Utah experienced fewer wildfires than usual this summer, but the number of blazes will likely increase over time as a result of climate change, according to a local expert.

Michael Jenkins, Utah State University associate professor of disturbance/wildfire ecology, says there is good evidence that rising temperatures will boost the available fire "fuel load" by killing trees, particularly conifers. In addition, heat and low humidity are conducive to blazes.

"Given that the climate is warming, fuels are drying and it's stressing plants," Jenkins explained. "I think that has been reflected in the number of acres burned per year over the last 10 or maybe 20 years."

Jenkins also pointed to intensive firefighting practices that suppress blazes quickly, but boost the "fuel load" by sparing vegetation that would have burned.

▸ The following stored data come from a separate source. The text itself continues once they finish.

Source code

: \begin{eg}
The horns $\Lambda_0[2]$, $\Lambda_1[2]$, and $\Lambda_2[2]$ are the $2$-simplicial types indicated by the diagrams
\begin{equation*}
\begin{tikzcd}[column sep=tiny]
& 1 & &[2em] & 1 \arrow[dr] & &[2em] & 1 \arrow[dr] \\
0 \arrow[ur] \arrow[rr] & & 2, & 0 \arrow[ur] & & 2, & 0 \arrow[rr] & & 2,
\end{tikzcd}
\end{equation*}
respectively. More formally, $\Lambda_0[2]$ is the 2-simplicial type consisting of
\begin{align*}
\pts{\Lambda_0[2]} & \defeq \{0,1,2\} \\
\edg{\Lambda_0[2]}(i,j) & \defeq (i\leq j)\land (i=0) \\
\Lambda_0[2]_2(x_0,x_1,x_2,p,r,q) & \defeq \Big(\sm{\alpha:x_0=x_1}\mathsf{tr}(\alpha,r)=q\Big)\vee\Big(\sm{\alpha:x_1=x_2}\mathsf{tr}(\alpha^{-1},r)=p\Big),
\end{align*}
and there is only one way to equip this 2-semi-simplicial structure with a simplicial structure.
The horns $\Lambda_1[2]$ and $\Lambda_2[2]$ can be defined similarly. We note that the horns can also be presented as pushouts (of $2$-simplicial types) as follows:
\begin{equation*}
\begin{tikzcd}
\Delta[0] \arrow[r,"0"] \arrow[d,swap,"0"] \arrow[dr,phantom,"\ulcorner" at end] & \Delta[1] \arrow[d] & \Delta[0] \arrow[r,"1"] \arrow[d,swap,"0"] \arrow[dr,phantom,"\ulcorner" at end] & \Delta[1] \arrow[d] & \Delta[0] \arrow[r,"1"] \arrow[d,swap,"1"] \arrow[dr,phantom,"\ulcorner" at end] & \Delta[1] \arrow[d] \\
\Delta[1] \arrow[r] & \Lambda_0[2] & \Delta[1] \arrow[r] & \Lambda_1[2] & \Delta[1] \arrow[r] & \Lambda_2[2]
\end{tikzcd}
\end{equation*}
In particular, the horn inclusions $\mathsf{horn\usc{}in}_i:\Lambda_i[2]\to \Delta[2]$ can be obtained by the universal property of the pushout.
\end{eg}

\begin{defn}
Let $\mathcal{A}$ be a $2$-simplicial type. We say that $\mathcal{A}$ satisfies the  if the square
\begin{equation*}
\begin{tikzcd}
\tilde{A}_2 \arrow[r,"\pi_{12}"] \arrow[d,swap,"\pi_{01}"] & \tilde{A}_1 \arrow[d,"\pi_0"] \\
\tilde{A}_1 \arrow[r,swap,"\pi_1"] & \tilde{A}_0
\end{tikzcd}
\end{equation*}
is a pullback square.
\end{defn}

As a result, when fires do get out of control, they find plenty of shrubs, grasses and trees to feed them.

The situation can get particularly bad when flammable invasive plants take over an area.

In central Utah's Milford Flat, extensive cheat grass provided perfect conditions for the largest blaze in state history. During July 2007, the wildfire consumed 363,052 acres or 567 square miles and destroyed two structures. A pair of motorcyclists died in a crash caused by smoke billowing over I-15.

Studies from the U.S. Geological Survey have shown that fire can further enhance "the establishment and spread of cheat grass" by killing perennial plants.

All of these factors point to a future of bigger, more costly fires; but while the overall trend is up, Utah has gotten off relatively easy in 2010.

The National Interagency Fire Center reports that there have been 904 blazes this year, burning 12,302 acres. By comparison, 112,753 acres were scorched in 2009 and 620,730 during 2007's record-breaking fire season.

Currently, there are seven fires scattered across the state, including one near Herriman that began after machine-gun exercises at nearby Camp Williams.

"For as dry as it's been, it's been an unusually calm fire season," said Jenkins, who theorized that a low number of lightning strikes is behind the statistic. Roughly two-thirds of the fires in the Intermountain area are lightning caused.

Jenkins added that homeowners who live near an "wildland/urban interface" should take steps to protect their property by using fire-resistant building materials and creating a vegetation-free space around the structure.